Vehicle tracking is a technique for re-identifying the detected objects and associating them to the best-matched peers through consecutive frames. Pixel, shape, color, and bounding box (Bbox) information are widely used to trace the detected objects and to extract the object trajectories. Although pixel, shape, and color-based tracking methods are considered robust to track objects through successive frames, these methods are not sufficient for real-time video analysis applications since they are very slow. However, the methods including Kalman or Particle Filter tracking algorithms, which use bounding box info, are slightly faster than pixel, shape, or color-based approaches because they only process the coordinate information of the detected objects.

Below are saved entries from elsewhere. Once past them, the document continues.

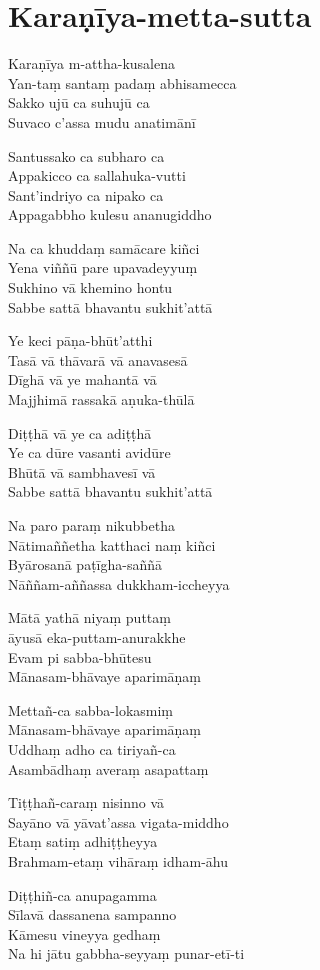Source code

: \chapter{Karaṇīya-metta-sutta}%

\begin{paritta}
Karaṇīya m-attha-kusalena\\
Yan-taṃ santaṃ padaṃ abhisamecca\\
Sakko ujū ca suhujū ca\\
Suvaco c'assa mudu anatimānī

Santussako ca subharo ca\\
Appakicco ca sallahuka-vutti\\
Sant'indriyo ca nipako ca\\
Appagabbho kulesu ananugiddho

Na ca khuddaṃ samācare kiñci\\
Yena viññū pare upavadeyyuṃ\\
Sukhino vā khemino hontu\\
Sabbe sattā bhavantu sukhit'attā

\enlargethispage{\baselineskip}

Ye keci pāṇa-bhūt'atthi\\
Tasā vā thāvarā vā anavasesā\\
Dīghā vā ye mahantā vā\\
Majjhimā rassakā aṇuka-thūlā

Diṭṭhā vā ye ca adiṭṭhā\\
Ye ca dūre vasanti avidūre\\
Bhūtā vā sambhavesī vā\\
Sabbe sattā bhavantu sukhit'attā

Na paro paraṃ nikubbetha\\
Nātimaññetha katthaci naṃ kiñci\\
Byārosanā paṭīgha-saññā\\
Nāññam-aññassa dukkham-iccheyya

Mātā yathā niyaṃ puttaṃ\\
āyusā eka-puttam-anurakkhe\\
Evam pi sabba-bhūtesu\\
Mānasam-bhāvaye aparimāṇaṃ

Mettañ-ca sabba-lokasmiṃ\\
Mānasam-bhāvaye aparimāṇaṃ\\
Uddhaṃ adho ca tiriyañ-ca\\
Asambādhaṃ averaṃ asapattaṃ

Tiṭṭhañ-caraṃ nisinno vā\\
Sayāno vā yāvat'assa vigata-middho\\
Etaṃ satiṃ adhiṭṭheyya\\
Brahmam-etaṃ vihāraṃ idham-āhu

\enlargethispage{\baselineskip}

Diṭṭhiñ-ca anupagamma\\
Sīlavā dassanena sampanno\\
Kāmesu vineyya gedhaṃ\\
Na hi jātu gabbha-seyyaṃ punar-etī-ti

\end{paritta}

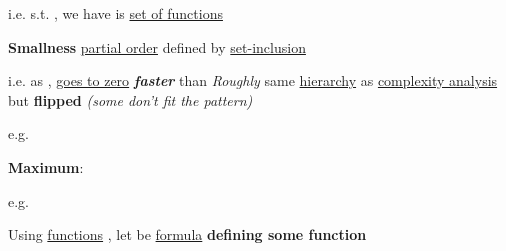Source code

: \begin{itemize}
      \vItem
            i.e.  s.t. \iMbox{\forall \epsilon}, we have
      \vItem
             is \ul{set of functions}
\end{itemize}

\hSep %

\textbf{Smallness} \ul{partial order} 
defined by \ul{set-inclusion} 

\begin{itemize}

      \vItem
            i.e. as ,  \ul{goes to zero}
            \textbf{\emph{faster}} than 
      \vItem
            \emph{Roughly} same \ul{hierarchy} as \ul{complexity analysis} but
            \textbf{flipped} \emph{(some don't fit the pattern)}

            \begin{itemize}
                  \vItem e.g. 
            \end{itemize}
      \vItem
            \textbf{Maximum}:

            \begin{itemize}
                  \vItem e.g. 
            \end{itemize}
\end{itemize}

\hSep %

Using \ul{functions} , let 
be \ul{formula} \textbf{defining some function}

But, these methods also become short when the number of objects on a certain frame increases [7]. For instance, the Kalman and Particle Filter tracking algorithms struggle on highways where objects move very fast and the number of objects is more than 30 on a frame. Furthermore, vehicle detection and tracking have been challenging tasks of classical computer vision and image processing research because of the issues such as partial or full occlusion of objects, illusion, camera shaking, extremely high or low-quality picture, distinct weather conditions including rain, snow and wind that complicate the vehicle detection, tracking, and data association processes, and in some cases, these problems make such systems completely fail [8]. Due to these reasons, a robust and real-time tracking algorithm is paramount for the effective and efficient video analysis tools.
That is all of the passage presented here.